L’indagine del Nucleo di polizia economico finanziaria della Guardia di finanza di Sassari, era emersa lo scorso novembre con il sequestro preventivo di oltre 7,5 milioni di euro nei confronti di tre società agricole e dei rispettivi rappresentanti legali: l’ex presidente dell’associazione degli industriali di Sassari, Stefano Romeo Poddighe, il presidente del cda di TerniEnergia, Stefano Neri, e l’amministratore esecutivo di quest’ultima, Paolo Allegretti, tutti indagati dalla procura di Parma per ‘truffa aggravata ai danni dello Stato’.

Stefano Neri, TerniEnergia

Ricorso accolto Quel sequestro – pari all’importo degli incentivi pubblici che, secondo le Fiamme Gialle, le società avrebbero incassato indebitamente – era stato confermato a fine dicembre dal tribunale del riesame di Parma. Una decisione ribaltata di recente dalla Corte Suprema di Cassazione che lo ha invece annullato, riscontrando il mancato rispetto dei termini di notifica fissati dalla legge. L’ulteriore decisione è stata così rinviata al tribunale ‘reale’ di Parma che dovrà esprimersi in merito al ricorso presentato dagli indagati.
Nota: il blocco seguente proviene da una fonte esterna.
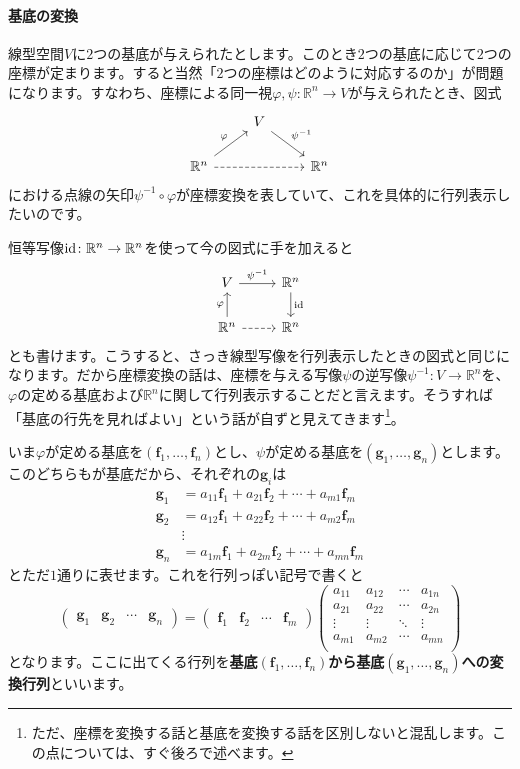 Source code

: \paragraph{基底の変換} 線型空間$V$に$2$つの基底が与えられたとします。このとき$2$つの基底に応じて$2$つの座標が定まります。すると当然「$2$つの座標はどのように対応するのか」が問題になります。すなわち、座標による同一視$\varphi, \psi\colon\mathbb{R}^n\rightarrow V$が与えられたとき、図式
\[
\begin{tikzcd}
& V \arrow{dr}{\psi^{-1}} & \\
\mathbb{R}^n \arrow[dashed]{rr} \arrow{ur}{\varphi} & & \mathbb{R}^n
\end{tikzcd}
\]
における点線の矢印$\psi^{-1}\circ\varphi$が座標変換を表していて、これを具体的に行列表示したいのです。

恒等写像$\operatorname{id}\colon\mathbb{R}^n\rightarrow\mathbb{R}^n$を使って今の図式に手を加えると
\[
\begin{tikzcd}
V \arrow{r}{\psi^{-1}} & \mathbb{R}^n \arrow{d}{\id} \\
\mathbb{R}^n \arrow{u}{\varphi} \arrow[dashed]{r} & \mathbb{R}^n
\end{tikzcd}
\]
とも書けます。こうすると、さっき線型写像を行列表示したときの図式と同じになります。だから座標変換の話は、座標を与える写像$\psi$の逆写像$\psi^{-1}\colon V\rightarrow \mathbb{R}^n$を、$\varphi$の定める基底および$\mathbb{R}^n$に関して行列表示することだと言えます。そうすれば「基底の行先を見ればよい」という話が自ずと見えてきます\footnote{ただ、座標を変換する話と基底を変換する話を区別しないと混乱します。この点については、すぐ後ろで述べます。}。

いま$\varphi$が定める基底を$(\bm{f}_1, \ldots, \bm{f}_n)$とし、$\psi$が定める基底を$(\bm{g}_1, \ldots, \bm{g}_n)$とします。このどちらもが基底だから、それぞれの$\bm{g}_i$は
\begin{align*}
\bm{g}_1 &= a_{11} \bm{f}_1 + a_{21} \bm{f}_2 + \cdots + a_{m1} \bm{f}_m \\
\bm{g}_2 &= a_{12} \bm{f}_1 + a_{22} \bm{f}_2 + \cdots + a_{m2} \bm{f}_m \\
&\vdots \\
\bm{g}_n &= a_{1m} \bm{f}_1 + a_{2m} \bm{f}_2 + \cdots + a_{mn} \bm{f}_m
\end{align*}
とただ$1$通りに表せます。これを行列っぽい記号で書くと
\[
\begin{pmatrix}
\bm{g}_1 & \bm{g}_2 & \cdots & \bm{g}_n
\end{pmatrix}
=
\begin{pmatrix}
\bm{f}_1 & \bm{f}_2 & \cdots & \bm{f}_m
\end{pmatrix}
\begin{pmatrix}
a_{11} & a_{12} & \cdots & a_{1n} \\
a_{21} & a_{22} & \cdots & a_{2n} \\
\vdots & \vdots & \ddots & \vdots \\
a_{m1} & a_{m2} & \cdots & a_{mn} \\
\end{pmatrix}
\]
となります。ここに出てくる行列を\textbf{基底$(\bm{f}_1, \ldots, \bm{f}_n)$から基底$(\bm{g}_1, \ldots, \bm{g}_n)$への変換行列}といいます。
Al centro dell’indagine condotta dal pm di Parma, Giuseppe Amara, c’erano finite tre società agricole ubicate in provincia di Sassari: l’Agricola Fotosolara Cheremule Srl (detenuta al 100% da TerniEnergia), l’Agricola Bonnanaro Srl e l’Agricola Fotosolara Oristano Srl (detenute al 5o% in joint venture da TerniEnergia). Partita da Sassari, l’inchiesta era stata poi riassunta dalla procura emiliana che aveva ‘intercettato’ una tranche di un finanziamento versata su un conto corrente bancario aperto in Emilia da uno degli indagati.

Secondo gli inquirenti, sui terreni delle tre società erano stati costruite delle ‘serre fotovoltaiche’ che, connesse direttamente alle attività agricole, avevano consentito alle tre società di ottenere oltre 7 milioni e mezzo di fondi pubblici dal Gestore dei servizi energetici. Per la Finanza sassarese, però, gli impianti non erano funzionali alle attività agricole, ma solo alla produzione industriale di energia elettrica.

Le stesse società sarebbero state costituite per ottenere gli incentivi, pur non disponendo dell’adeguata capacità agricola. I contributi in questo settore sono riservati solo a chi svolge attività agricole, mentre in questo caso – secondo la Guardia di Finanza di Sassari – società e rispettivi rappresentanti legali «erano interessati unicamente all’incasso del contributo erogato e si sarebbero invece totalmente disinteressati della coltivazione del terreno».